The key for second cut silage is to try and target leafy paddocks and getting it in dry according to McAleer, who works with individual farmers and facilitates discussion groups throughout Ireland.

“Sometimes we keep going on about dry matter content and we forget about the leaf content,” said McAleer.

If silage has significantly more stem than leaf before it goes into the pit, a farmer can plan ahead and budget for supplementary feed later in the year according to McAleer.

There’s a high proportion of fibre and less protein and energy in stemmy silage.

There can be some leeway given to the quality of the silage in the second cut if the first cut quality is high, but this depends on the target feeding group according to McAleer.

“In a dairy farm, high stem content silage has low protein which brings down the milk yield and low energy which reduces the level of protein in the milk, however this silage is ideal for drying off cows,” said McAleer.

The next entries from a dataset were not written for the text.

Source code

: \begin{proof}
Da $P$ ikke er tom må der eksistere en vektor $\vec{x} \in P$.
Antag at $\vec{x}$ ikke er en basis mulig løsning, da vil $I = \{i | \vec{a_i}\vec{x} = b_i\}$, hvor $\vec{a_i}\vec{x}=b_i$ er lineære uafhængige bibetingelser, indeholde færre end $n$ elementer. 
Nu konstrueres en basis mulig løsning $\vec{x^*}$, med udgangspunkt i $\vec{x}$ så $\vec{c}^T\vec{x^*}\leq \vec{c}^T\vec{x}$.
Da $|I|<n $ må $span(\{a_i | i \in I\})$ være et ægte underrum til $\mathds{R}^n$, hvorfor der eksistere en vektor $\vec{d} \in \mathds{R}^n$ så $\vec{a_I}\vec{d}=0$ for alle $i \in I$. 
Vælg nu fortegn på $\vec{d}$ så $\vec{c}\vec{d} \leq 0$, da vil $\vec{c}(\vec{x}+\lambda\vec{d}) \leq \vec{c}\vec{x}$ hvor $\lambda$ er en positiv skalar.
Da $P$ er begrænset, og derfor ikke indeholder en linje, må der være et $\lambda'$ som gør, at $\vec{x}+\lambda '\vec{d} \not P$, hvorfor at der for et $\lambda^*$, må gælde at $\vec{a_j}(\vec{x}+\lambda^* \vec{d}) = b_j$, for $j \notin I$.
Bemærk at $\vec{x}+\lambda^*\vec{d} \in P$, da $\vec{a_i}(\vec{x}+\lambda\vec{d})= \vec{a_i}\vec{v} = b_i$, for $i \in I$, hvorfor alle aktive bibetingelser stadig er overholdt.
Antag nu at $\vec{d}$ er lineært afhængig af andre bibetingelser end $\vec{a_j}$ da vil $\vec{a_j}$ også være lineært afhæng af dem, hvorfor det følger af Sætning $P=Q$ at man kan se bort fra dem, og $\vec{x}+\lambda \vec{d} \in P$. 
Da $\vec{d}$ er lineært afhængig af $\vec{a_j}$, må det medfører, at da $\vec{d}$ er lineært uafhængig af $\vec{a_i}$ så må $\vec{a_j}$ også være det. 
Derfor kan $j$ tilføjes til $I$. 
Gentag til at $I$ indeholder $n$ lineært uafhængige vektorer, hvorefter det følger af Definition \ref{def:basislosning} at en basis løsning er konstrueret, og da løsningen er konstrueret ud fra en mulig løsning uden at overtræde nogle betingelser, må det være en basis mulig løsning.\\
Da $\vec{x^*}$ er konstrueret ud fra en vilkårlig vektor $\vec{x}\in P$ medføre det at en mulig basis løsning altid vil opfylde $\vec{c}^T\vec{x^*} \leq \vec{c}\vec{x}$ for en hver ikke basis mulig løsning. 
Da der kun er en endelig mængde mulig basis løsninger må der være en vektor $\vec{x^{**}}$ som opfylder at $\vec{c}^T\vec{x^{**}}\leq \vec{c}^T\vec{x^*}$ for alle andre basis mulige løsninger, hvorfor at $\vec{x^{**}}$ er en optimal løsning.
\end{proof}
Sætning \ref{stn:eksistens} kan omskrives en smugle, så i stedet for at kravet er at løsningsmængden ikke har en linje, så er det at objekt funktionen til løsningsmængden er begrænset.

With grass growth levels back up to around 60kg of dry matter content per hectare per day tonnage for second cut silage should be good according to McAleer.

Going into the coming weeks farmers should be looking at slowing down the rotation period from 21 days to 25 days.

“The key thing now is the slowing down of the rotation of paddocks, but before that happens we must remove the stem so we can start from a clean base,” said McAleer.